Padding problem about multiple input with various length

huhk-sysu · June 20, 2018, 8:01pm

Hi everyone.

I’m trying to predict the sentiment towards a target in a sentence, thus my model has two input: the whole sentence and the target, both of them may have various length. I’m going to feed them into two different Bi-LSTM and do some other work.

In order to train my model in batch and avoid computing the masked timesteps, I have to use torch.nn.utils.rnn.pad_sequence to pad my sentences and targets and then use torch.nn.utils.rnn.pack_padded_sequence to pack them. However, the method pad_sequence require the list of sequences to be sorted in the order of decreasing length. It may be easy to satisfy when the model only has one input, but it is hard to be done for me because a longer sentence may have a shorter target.

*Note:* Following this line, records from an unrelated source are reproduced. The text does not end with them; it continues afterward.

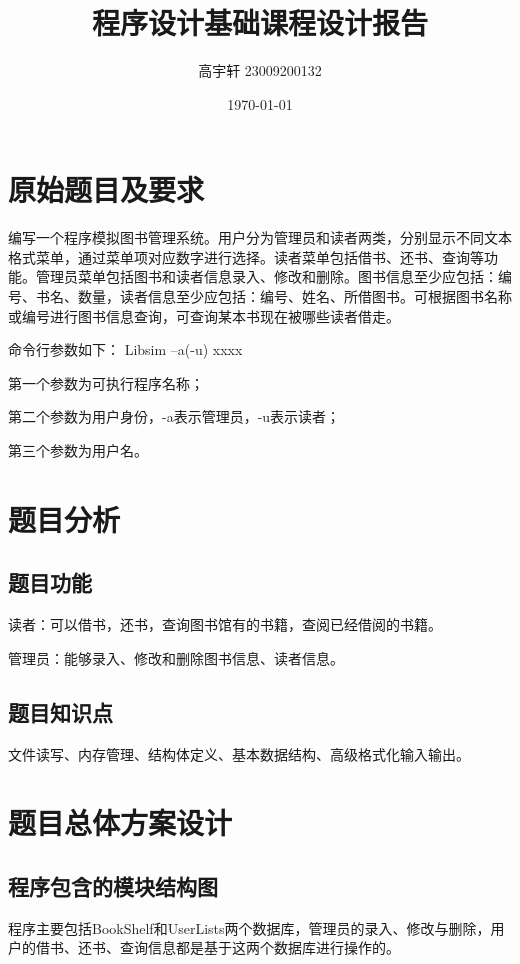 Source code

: \documentclass{ctexart}
\title{\vspace{-2cm}\textbf{程序设计基础课程设计报告} \\ \fontsize{12}{14}{---模拟图书馆管理系统}}
\author{高宇轩 23009200132}
\date{\today}
\begin{document}
    
    \maketitle
    
    \section{原始题目及要求}
    编写一个程序模拟图书管理系统。用户分为管理员和读者两类，分别显示不同文本格式菜单，通过菜单项对应数字进行选择。读者菜单包括借书、还书、查询等功能。管理员菜单包括图书和读者信息录入、修改和删除。图书信息至少应包括：编号、书名、数量，读者信息至少应包括：编号、姓名、所借图书。可根据图书名称或编号进行图书信息查询，可查询某本书现在被哪些读者借走。
    
    命令行参数如下：
    Libsim –a(-u) xxxx
    
    第一个参数为可执行程序名称；
    
    第二个参数为用户身份，-a表示管理员，-u表示读者；
    
    第三个参数为用户名。

    
    \section{题目分析}
    
    \subsection{题目功能}
    读者：可以借书，还书，查询图书馆有的书籍，查阅已经借阅的书籍。
    
    管理员：能够录入、修改和删除图书信息、读者信息。
    
    \subsection{题目知识点}
    文件读写、内存管理、结构体定义、基本数据结构、高级格式化输入输出。
    
    \section{题目总体方案设计}
    
    \subsection{程序包含的模块结构图}
    程序主要包括BookShelf和UserLists两个数据库，管理员的录入、修改与删除，用户的借书、还书、查询信息都是基于这两个数据库进行操作的。
    
\end{document}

Let me give an example. Below is two sample from the dataset, where an ‘x’ stands for a word…

sentence: xxxxxxxxxx, target: xx
sentence: xxxxxxx, target: xxx

In this case I can’t sort them in a proper way. From the perspective of padding the sentence, I should put sample 1 above sample 2, while I can’t pad the target because the target in sample 1 is shorter.

So how can I solve the problem? Is there any workarounds(to avoid computing the masked timesteps)?

Later I solved the problem myself.

The key is that I don’t have to sort the examples like that.

I can record the original index of sentence and target, then sort then individually, pack them and send them into RNN and unpack the output, lastly reorder them. In this way I can calculate the loss correctly.